はじめから子どもの「愛の言語」にぴったりとはまることをめざすよりも、まずはいろいろな言語で愛を伝えることを学ぶことが、一番良い立ち位置のように思います。そうすれば、少なくとも「親として精一杯愛しているのに、わが子に全然伝わらない」ということはなくなるはずですから。そして、わが子の「愛の言語」がわかって、わが子に伝わりやすい形で愛を伝えられるようになったら最高ですね。
こうして、いろいろな愛の形で愛を伝えていくと、今まで気づかなかった子どもの愛に気づく場合があります。親としての自分は「肯定的な言葉」が愛の言語だったからあまり気にとめなかったけれど、わが子がよく手伝ってくれていたのは、わが子の愛の表現だったというように。
■子どもの発達段階やこれまでのかかわりも大きく左右する
もちろん、子どもが発達段階や、子どもとのこれまでのかかわり方によっても、愛の伝え方、子どもの受け取り方は違ってきます。
子どもが幼い場合には、たいていの場合、スキンシップ(身体的なタッチ)を好むでしょう。
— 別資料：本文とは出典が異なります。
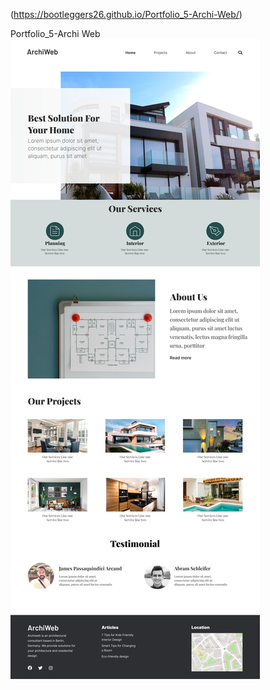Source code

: (https://bootleggers26.github.io/Portfolio_5-Archi-Web/)

Portfolio_5-Archi Web
![Portfolio_5-Archi Web](img/pixelPerfect.jpg)
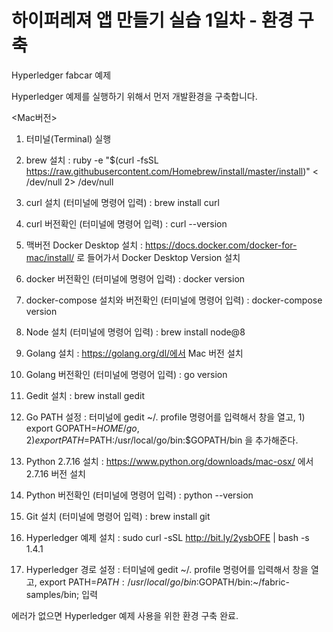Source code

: # 하이퍼레져 앱 만들기 실습 1일차 - 환경 구축

Hyperledger fabcar 예제

Hyperledger 예제를 실행하기 위해서 먼저 개발환경을 구축합니다.

<Mac버전>

1. 터미널(Terminal) 실행

2. brew 설치 : ruby -e "$(curl -fsSL https://raw.githubusercontent.com/Homebrew/install/master/install)" < /dev/null 2> /dev/null

3. curl 설치 (터미널에 명령어 입력) : brew install curl

4. curl 버전확인 (터미널에 명령어 입력) : curl --version

5. 맥버전 Docker Desktop 설치 : https://docs.docker.com/docker-for-mac/install/ 로 들어가서 Docker Desktop Version 설치

6. docker 버전확인 (터미널에 명령어 입력) : docker version

7. docker-compose 설치와 버전확인 (터미널에 명령어 입력) : docker-compose version

8. Node 설치 (터미널에 명령어 입력) : brew install node@8

9. Golang 설치 : https://golang.org/dl/에서 Mac 버전 설치

10. Golang 버전확인 (터미널에 명령어 입력) : go version

11. Gedit 설치 : brew install gedit

12. Go PATH 설정 : 터미널에 gedit ~/. profile 명령어를 입력해서 창을 열고, 1) export GOPATH=$HOME/go, 2) export PATH=$PATH:/usr/local/go/bin:$GOPATH/bin 을 추가해준다.

13. Python 2.7.16 설치 : https://www.python.org/downloads/mac-osx/ 에서 2.7.16 버전 설치

14. Python 버전확인 (터미널에 명령어 입력) : python --version

15. Git 설치 (터미널에 명령어 입력) : brew install git

16. Hyperledger 예제 설치 : sudo curl -sSL http://bit.ly/2ysbOFE | bash -s 1.4.1

17. Hyperledger 경로 설정 : 터미널에 gedit ~/. profile 명령어를 입력해서 창을 열고, export PATH=$PATH:/usr/local/go/bin:$GOPATH/bin:~/fabric-samples/bin; 입력

에러가 없으면 Hyperledger 예제 사용을 위한 환경 구축 완료.
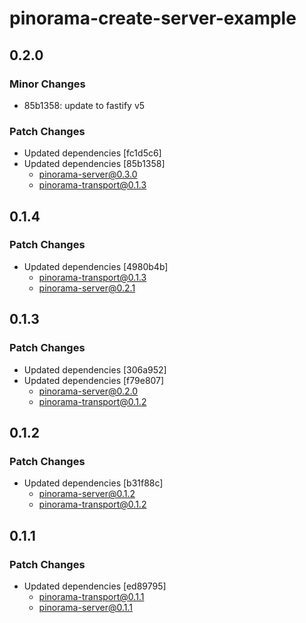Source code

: # pinorama-create-server-example

## 0.2.0

### Minor Changes

- 85b1358: update to fastify v5

### Patch Changes

- Updated dependencies [fc1d5c6]
- Updated dependencies [85b1358]
  - pinorama-server@0.3.0
  - pinorama-transport@0.1.3

## 0.1.4

### Patch Changes

- Updated dependencies [4980b4b]
  - pinorama-transport@0.1.3
  - pinorama-server@0.2.1

## 0.1.3

### Patch Changes

- Updated dependencies [306a952]
- Updated dependencies [f79e807]
  - pinorama-server@0.2.0
  - pinorama-transport@0.1.2

## 0.1.2

### Patch Changes

- Updated dependencies [b31f88c]
  - pinorama-server@0.1.2
  - pinorama-transport@0.1.2

## 0.1.1

### Patch Changes

- Updated dependencies [ed89795]
  - pinorama-transport@0.1.1
  - pinorama-server@0.1.1
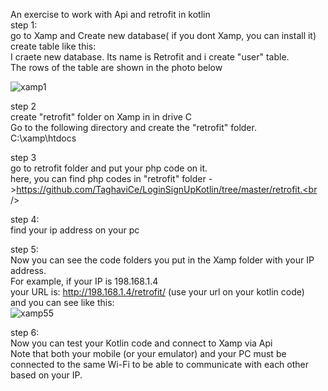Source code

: An exercise to work with Api and retrofit in kotlin <br />
step 1:<br />
go to Xamp and Create new database( if you dont Xamp, you can install it)<br />
create table like this:<br />
I craete new database. Its name is Retrofit
and i create "user" table.<br />
The rows of the table are shown in the photo below<br />

![xamp1](https://github.com/TaghaviCe/LoginSignUpKotlin/assets/80774755/cd4e2e79-a053-47a7-9341-00447edaac11)

step 2<br />
create "retrofit" folder on Xamp in in drive C <br />
Go to the following directory and create the "retrofit" folder.<br />
C:\xamp\htdocs

step 3<br />
go to retrofit folder and put your php code on it.<br />
here, you can find php codes in "retrofit" folder ->https://github.com/TaghaviCe/LoginSignUpKotlin/tree/master/retrofit.<br />

step 4:<br />
find your ip address on your pc<br />

step 5:<br />
Now you can see the code folders you put in the Xamp folder with your IP address.<br />
For example, if your IP is 198.168.1.4<br />
your URL is:  http://198.168.1.4/retrofit/ (use your url on your kotlin code)<br />
and you can see like this:<br />
![xamp55](https://github.com/TaghaviCe/LoginSignUpKotlin/assets/80774755/f7eb8223-e6cc-4cf3-88a9-1ec174753635)

step 6:<br />
Now you can test your Kotlin code and connect to Xamp via Api<br />
Note that both your mobile (or your emulator) and your PC must be connected to the same Wi-Fi to be able to communicate with each other based on your IP.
いっしょにお風呂に入ったり、抱っこやおんぶ、マッサージなどをしてあげればいいでしょう。たいていの子どもは喜びます。つまり、発達段階も考慮して「愛の言語」を考える必要があるのです。
いくら「クオリティ・タイム」を好む子どもでも、これまでいっしょに遊んだり、おしゃべりしたりしたことがない子どもと、子どもが小学校高学年以降になってから「いっしょに散歩しながらおしゃべりしよう」と言っても無理があるでしょう。つまり、これまでのその子とのかかわりの積み重ねも考慮する必要があるのです。
■夫婦間こそ使って欲しい「5つの愛の言語」という考え方
実はGary Chapman氏は、結婚カウンセラーで、夫婦間の危機をこの「5つの愛の言語」という考え方を使って、修復するのが本業なのです。つまり、「パートナーの愛の言語を学び、相手の言語で愛を伝えれば夫婦間のラブタンクは満たされ、夫婦間の愛が蘇る」というのです。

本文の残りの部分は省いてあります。